* Your instructions: Only the lines from the line containing "### 1. **Frontend: Vanilla Web Technologies**" to the end of the entries, both included, belong in your answer, and each must match exactly.

*** Opening Information supplied ***

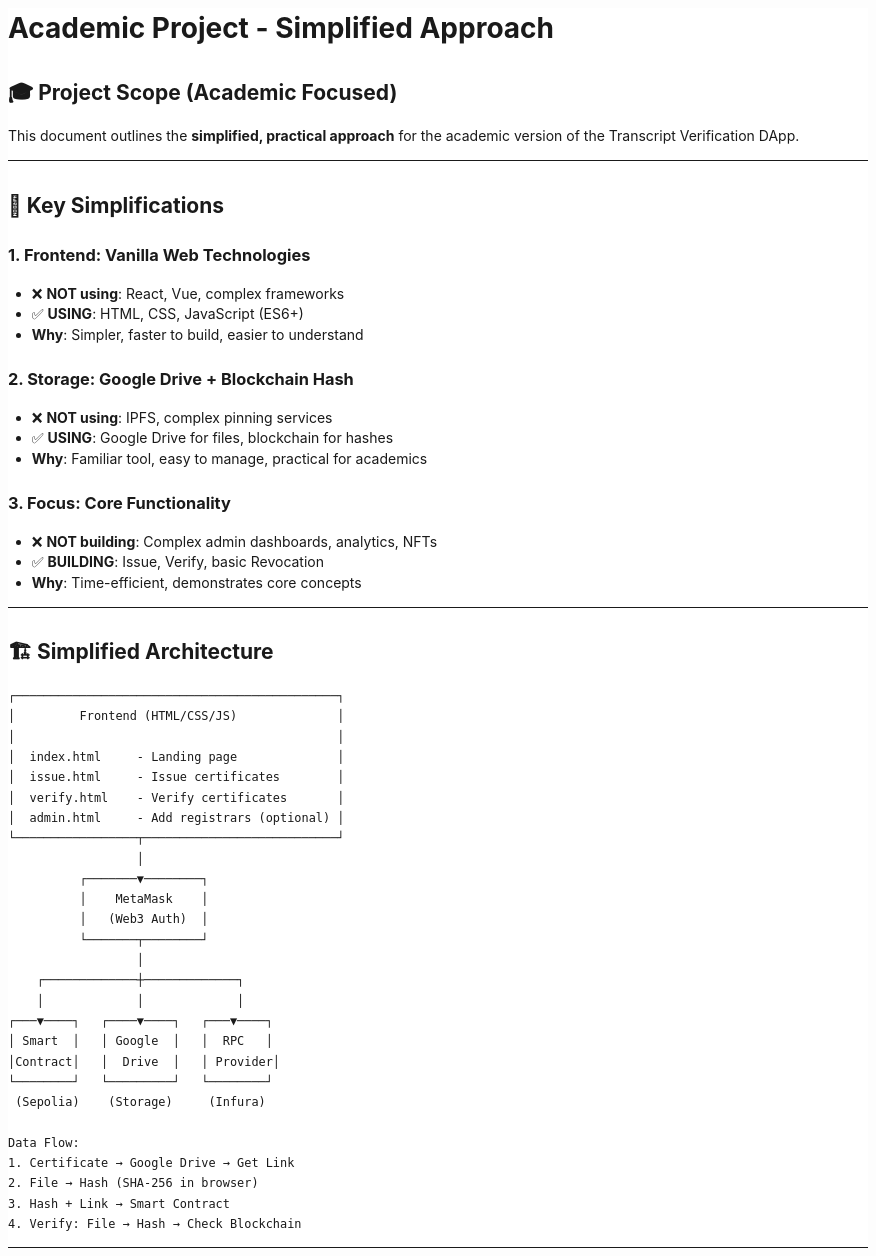 # Academic Project - Simplified Approach

## 🎓 Project Scope (Academic Focused)

This document outlines the **simplified, practical approach** for the academic version of the Transcript Verification DApp.

---

## 🎯 Key Simplifications

### 1. **Frontend: Vanilla Web Technologies**
- ❌ **NOT using**: React, Vue, complex frameworks
- ✅ **USING**: HTML, CSS, JavaScript (ES6+)
- **Why**: Simpler, faster to build, easier to understand

### 2. **Storage: Google Drive + Blockchain Hash**
- ❌ **NOT using**: IPFS, complex pinning services
- ✅ **USING**: Google Drive for files, blockchain for hashes
- **Why**: Familiar tool, easy to manage, practical for academics

### 3. **Focus: Core Functionality**
- ❌ **NOT building**: Complex admin dashboards, analytics, NFTs
- ✅ **BUILDING**: Issue, Verify, basic Revocation
- **Why**: Time-efficient, demonstrates core concepts

---

## 🏗️ Simplified Architecture

```
┌─────────────────────────────────────────────┐
│         Frontend (HTML/CSS/JS)              │
│                                             │
│  index.html     - Landing page              │
│  issue.html     - Issue certificates        │
│  verify.html    - Verify certificates       │
│  admin.html     - Add registrars (optional) │
└─────────────────┬───────────────────────────┘
                  │
          ┌───────▼────────┐
          │    MetaMask    │
          │   (Web3 Auth)  │
          └───────┬────────┘
                  │
    ┌─────────────┼─────────────┐
    │             │             │
┌───▼────┐   ┌────▼────┐   ┌───▼────┐
│ Smart  │   │ Google  │   │  RPC   │
│Contract│   │  Drive  │   │ Provider│
└────────┘   └─────────┘   └────────┘
 (Sepolia)    (Storage)     (Infura)

Data Flow:
1. Certificate → Google Drive → Get Link
2. File → Hash (SHA-256 in browser)
3. Hash + Link → Smart Contract
4. Verify: File → Hash → Check Blockchain
```

---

*** Closing Information supplied ***

* Answer space:
### 1. **Frontend: Vanilla Web Technologies**
- ❌ **NOT using**: React, Vue, complex frameworks
- ✅ **USING**: HTML, CSS, JavaScript (ES6+)
- **Why**: Simpler, faster to build, easier to understand

### 2. **Storage: Google Drive + Blockchain Hash**
- ❌ **NOT using**: IPFS, complex pinning services
- ✅ **USING**: Google Drive for files, blockchain for hashes
- **Why**: Familiar tool, easy to manage, practical for academics

### 3. **Focus: Core Functionality**
- ❌ **NOT building**: Complex admin dashboards, analytics, NFTs
- ✅ **BUILDING**: Issue, Verify, basic Revocation
- **Why**: Time-efficient, demonstrates core concepts

---

## 🏗️ Simplified Architecture

```
┌─────────────────────────────────────────────┐
│         Frontend (HTML/CSS/JS)              │
│                                             │
│  index.html     - Landing page              │
│  issue.html     - Issue certificates        │
│  verify.html    - Verify certificates       │
│  admin.html     - Add registrars (optional) │
└─────────────────┬───────────────────────────┘
                  │
          ┌───────▼────────┐
          │    MetaMask    │
          │   (Web3 Auth)  │
          └───────┬────────┘
                  │
    ┌─────────────┼─────────────┐
    │             │             │
┌───▼────┐   ┌────▼────┐   ┌───▼────┐
│ Smart  │   │ Google  │   │  RPC   │
│Contract│   │  Drive  │   │ Provider│
└────────┘   └─────────┘   └────────┘
 (Sepolia)    (Storage)     (Infura)

Data Flow:
1. Certificate → Google Drive → Get Link
2. File → Hash (SHA-256 in browser)
3. Hash + Link → Smart Contract
4. Verify: File → Hash → Check Blockchain
```

---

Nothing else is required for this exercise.